EXERCISE:
Which lines in the records below contain the word "waka"? Copy each one out.

RECORD EXTRACTS:
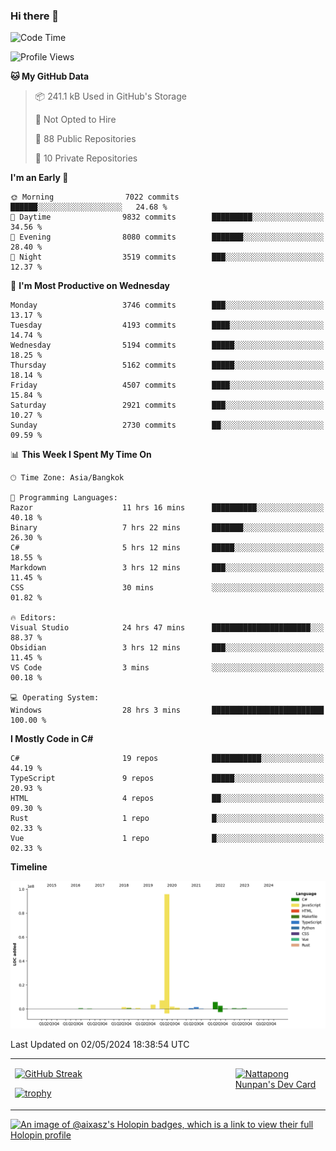 ### Hi there 👋

<!--START_SECTION:waka-->
![Code Time](http://img.shields.io/badge/Code%20Time-1%2C600%20hrs%2014%20mins-blue)

![Profile Views](http://img.shields.io/badge/Profile%20Views-0-blue)

**🐱 My GitHub Data** 

> 📦 241.1 kB Used in GitHub's Storage 
 > 
> 🚫 Not Opted to Hire
 > 
> 📜 88 Public Repositories 
 > 
> 🔑 10 Private Repositories 
 > 
**I'm an Early 🐤** 

```text
🌞 Morning                7022 commits        ██████░░░░░░░░░░░░░░░░░░░   24.68 % 
🌆 Daytime                9832 commits        █████████░░░░░░░░░░░░░░░░   34.56 % 
🌃 Evening                8080 commits        ███████░░░░░░░░░░░░░░░░░░   28.40 % 
🌙 Night                  3519 commits        ███░░░░░░░░░░░░░░░░░░░░░░   12.37 % 
```
📅 **I'm Most Productive on Wednesday** 

```text
Monday                   3746 commits        ███░░░░░░░░░░░░░░░░░░░░░░   13.17 % 
Tuesday                  4193 commits        ████░░░░░░░░░░░░░░░░░░░░░   14.74 % 
Wednesday                5194 commits        █████░░░░░░░░░░░░░░░░░░░░   18.25 % 
Thursday                 5162 commits        █████░░░░░░░░░░░░░░░░░░░░   18.14 % 
Friday                   4507 commits        ████░░░░░░░░░░░░░░░░░░░░░   15.84 % 
Saturday                 2921 commits        ███░░░░░░░░░░░░░░░░░░░░░░   10.27 % 
Sunday                   2730 commits        ██░░░░░░░░░░░░░░░░░░░░░░░   09.59 % 
```


📊 **This Week I Spent My Time On** 

```text
🕑︎ Time Zone: Asia/Bangkok

💬 Programming Languages: 
Razor                    11 hrs 16 mins      ██████████░░░░░░░░░░░░░░░   40.18 % 
Binary                   7 hrs 22 mins       ███████░░░░░░░░░░░░░░░░░░   26.30 % 
C#                       5 hrs 12 mins       █████░░░░░░░░░░░░░░░░░░░░   18.55 % 
Markdown                 3 hrs 12 mins       ███░░░░░░░░░░░░░░░░░░░░░░   11.45 % 
CSS                      30 mins             ░░░░░░░░░░░░░░░░░░░░░░░░░   01.82 % 

🔥 Editors: 
Visual Studio            24 hrs 47 mins      ██████████████████████░░░   88.37 % 
Obsidian                 3 hrs 12 mins       ███░░░░░░░░░░░░░░░░░░░░░░   11.45 % 
VS Code                  3 mins              ░░░░░░░░░░░░░░░░░░░░░░░░░   00.18 % 

💻 Operating System: 
Windows                  28 hrs 3 mins       █████████████████████████   100.00 % 
```

**I Mostly Code in C#** 

```text
C#                       19 repos            ███████████░░░░░░░░░░░░░░   44.19 % 
TypeScript               9 repos             █████░░░░░░░░░░░░░░░░░░░░   20.93 % 
HTML                     4 repos             ██░░░░░░░░░░░░░░░░░░░░░░░   09.30 % 
Rust                     1 repo              █░░░░░░░░░░░░░░░░░░░░░░░░   02.33 % 
Vue                      1 repo              █░░░░░░░░░░░░░░░░░░░░░░░░   02.33 % 
```



**Timeline**

![Lines of Code chart](https://raw.githubusercontent.com/aixasz/aixasz/main/assets/bar_graph.png)


 Last Updated on 02/05/2024 18:38:54 UTC
<!--END_SECTION:waka-->

<table>
<tr>
<td width="70%" valign="top">
 
 [![GitHub Streak](http://github-readme-streak-stats.herokuapp.com?user=aixasz&theme=github-dark&hide_border=true&date_format=%5BY%20%5DM%20j)](https://git.io/streak-stats)

 [![trophy](https://github-profile-trophy.vercel.app/?username=aixasz&theme=onedark)](https://github.com/ryo-ma/github-profile-trophy)
 </td>
<td width="30%" valign="top">
 
<a href="https://app.daily.dev/aixasz"><img src="https://api.daily.dev/devcards/403207936e6547c9a85ea449e9f3abe8.png?r=re8" alt="Nattapong Nunpan's Dev Card"/></a>

 </td>
</tr>
</table>

[![An image of @aixasz's Holopin badges, which is a link to view their full Holopin profile](https://holopin.me/aixasz)](https://holopin.io/@aixasz)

FINISHED TASK:
<!--START_SECTION:waka-->
<!--END_SECTION:waka-->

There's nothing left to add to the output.